Task item: Of the lines in the data below, write out exactly those from the one holding "Partitioned And Threaded" through the one holding "## Presentation", both included.

(Saved entries)
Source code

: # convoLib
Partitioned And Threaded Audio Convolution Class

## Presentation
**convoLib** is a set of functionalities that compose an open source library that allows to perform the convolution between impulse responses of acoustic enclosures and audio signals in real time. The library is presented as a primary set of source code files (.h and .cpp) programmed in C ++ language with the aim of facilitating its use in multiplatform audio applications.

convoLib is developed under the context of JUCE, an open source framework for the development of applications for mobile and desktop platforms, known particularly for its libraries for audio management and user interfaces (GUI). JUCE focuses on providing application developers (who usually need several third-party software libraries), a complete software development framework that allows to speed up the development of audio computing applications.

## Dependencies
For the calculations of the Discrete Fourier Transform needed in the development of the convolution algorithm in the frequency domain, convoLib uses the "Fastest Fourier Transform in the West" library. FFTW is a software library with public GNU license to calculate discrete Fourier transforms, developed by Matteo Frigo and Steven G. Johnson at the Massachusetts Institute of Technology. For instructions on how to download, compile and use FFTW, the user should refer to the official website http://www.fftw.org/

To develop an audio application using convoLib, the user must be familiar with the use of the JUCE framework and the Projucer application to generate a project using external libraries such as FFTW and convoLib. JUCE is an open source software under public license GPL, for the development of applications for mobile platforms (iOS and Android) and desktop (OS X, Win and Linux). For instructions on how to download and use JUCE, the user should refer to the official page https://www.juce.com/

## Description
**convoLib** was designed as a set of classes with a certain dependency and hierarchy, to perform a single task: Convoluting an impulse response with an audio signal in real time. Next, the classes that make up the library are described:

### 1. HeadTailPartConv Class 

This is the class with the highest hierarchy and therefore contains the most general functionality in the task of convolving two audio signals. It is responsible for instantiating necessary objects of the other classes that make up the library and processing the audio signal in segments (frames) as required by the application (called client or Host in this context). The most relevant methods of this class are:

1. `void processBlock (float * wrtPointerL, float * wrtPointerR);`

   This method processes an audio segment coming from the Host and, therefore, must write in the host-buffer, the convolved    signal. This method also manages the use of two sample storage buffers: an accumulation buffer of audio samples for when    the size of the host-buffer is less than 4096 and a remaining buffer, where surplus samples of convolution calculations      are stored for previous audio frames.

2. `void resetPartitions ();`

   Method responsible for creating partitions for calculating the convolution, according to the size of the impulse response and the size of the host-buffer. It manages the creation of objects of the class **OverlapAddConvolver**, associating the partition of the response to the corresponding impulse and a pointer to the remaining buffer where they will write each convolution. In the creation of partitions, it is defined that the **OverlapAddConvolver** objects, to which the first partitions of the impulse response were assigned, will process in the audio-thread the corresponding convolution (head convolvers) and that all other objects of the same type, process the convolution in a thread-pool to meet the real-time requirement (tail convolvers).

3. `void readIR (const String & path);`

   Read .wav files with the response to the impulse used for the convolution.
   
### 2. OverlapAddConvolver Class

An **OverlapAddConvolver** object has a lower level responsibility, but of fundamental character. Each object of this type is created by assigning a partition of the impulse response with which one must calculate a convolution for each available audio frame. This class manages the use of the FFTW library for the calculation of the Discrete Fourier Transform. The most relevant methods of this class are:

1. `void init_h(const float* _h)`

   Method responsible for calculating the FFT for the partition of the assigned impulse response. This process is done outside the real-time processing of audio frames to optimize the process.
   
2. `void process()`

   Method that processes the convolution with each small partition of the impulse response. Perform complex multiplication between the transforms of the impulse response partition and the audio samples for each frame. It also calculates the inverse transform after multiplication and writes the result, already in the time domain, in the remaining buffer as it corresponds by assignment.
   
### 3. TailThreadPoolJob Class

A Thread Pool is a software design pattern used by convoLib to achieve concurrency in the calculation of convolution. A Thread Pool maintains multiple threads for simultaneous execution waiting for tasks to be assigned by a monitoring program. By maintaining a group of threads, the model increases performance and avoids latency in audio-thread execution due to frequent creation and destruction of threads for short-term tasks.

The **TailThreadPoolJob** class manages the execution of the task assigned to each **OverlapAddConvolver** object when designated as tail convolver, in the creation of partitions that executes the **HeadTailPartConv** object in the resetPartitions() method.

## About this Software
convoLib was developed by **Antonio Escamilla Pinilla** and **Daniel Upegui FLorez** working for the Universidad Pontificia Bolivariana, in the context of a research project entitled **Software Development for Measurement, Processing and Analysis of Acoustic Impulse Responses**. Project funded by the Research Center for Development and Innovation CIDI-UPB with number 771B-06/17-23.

The answer:
Partitioned And Threaded Audio Convolution Class

## Presentation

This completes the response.